> _TASK OBJECTIVE_
Reproduce, word for word, every line starting at the line that contains "Encoding is handled for you." and ending with the final line of the entries.

> _Stored data entries_
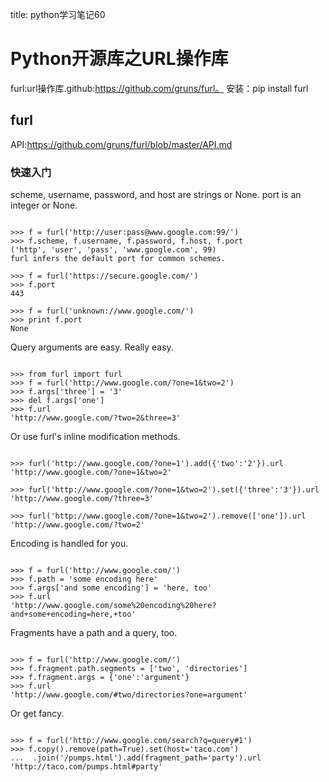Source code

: title: python学习笔记60 

#  Python开源库之URL操作库 
furl:url操作库.github:https://github.com/gruns/furl。 安装：pip install furl
##  furl 
API:https://github.com/gruns/furl/blob/master/API.md
###  快速入门 
scheme, username, password, and host are strings or None. port is an integer or None.
```

>>> f = furl('http://user:pass@www.google.com:99/')
>>> f.scheme, f.username, f.password, f.host, f.port
('http', 'user', 'pass', 'www.google.com', 99)
furl infers the default port for common schemes.

>>> f = furl('https://secure.google.com/')
>>> f.port
443

>>> f = furl('unknown://www.google.com/')
>>> print f.port
None

```

Query arguments are easy. Really easy.
```

>>> from furl import furl
>>> f = furl('http://www.google.com/?one=1&two=2')
>>> f.args['three'] = '3'
>>> del f.args['one']
>>> f.url
'http://www.google.com/?two=2&three=3'

```
Or use furl's inline modification methods.
```

>>> furl('http://www.google.com/?one=1').add({'two':'2'}).url
'http://www.google.com/?one=1&two=2'

>>> furl('http://www.google.com/?one=1&two=2').set({'three':'3'}).url
'http://www.google.com/?three=3'

>>> furl('http://www.google.com/?one=1&two=2').remove(['one']).url
'http://www.google.com/?two=2'

```
Encoding is handled for you.

```

>>> f = furl('http://www.google.com/')
>>> f.path = 'some encoding here'
>>> f.args['and some encoding'] = 'here, too'
>>> f.url
'http://www.google.com/some%20encoding%20here?and+some+encoding=here,+too'

```
Fragments have a path and a query, too.

```

>>> f = furl('http://www.google.com/')
>>> f.fragment.path.segments = ['two', 'directories']
>>> f.fragment.args = {'one':'argument'}
>>> f.url
'http://www.google.com/#two/directories?one=argument'

```
Or get fancy.

```

>>> f = furl('http://www.google.com/search?q=query#1')
>>> f.copy().remove(path=True).set(host='taco.com')
...  .join('/pumps.html').add(fragment_path='party').url
'http://taco.com/pumps.html#party'

```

> _OUTPUT FOR THIS EXERCISE_
Encoding is handled for you.

```

>>> f = furl('http://www.google.com/')
>>> f.path = 'some encoding here'
>>> f.args['and some encoding'] = 'here, too'
>>> f.url
'http://www.google.com/some%20encoding%20here?and+some+encoding=here,+too'

```
Fragments have a path and a query, too.

```

>>> f = furl('http://www.google.com/')
>>> f.fragment.path.segments = ['two', 'directories']
>>> f.fragment.args = {'one':'argument'}
>>> f.url
'http://www.google.com/#two/directories?one=argument'

```
Or get fancy.

```

>>> f = furl('http://www.google.com/search?q=query#1')
>>> f.copy().remove(path=True).set(host='taco.com')
...  .join('/pumps.html').add(fragment_path='party').url
'http://taco.com/pumps.html#party'

```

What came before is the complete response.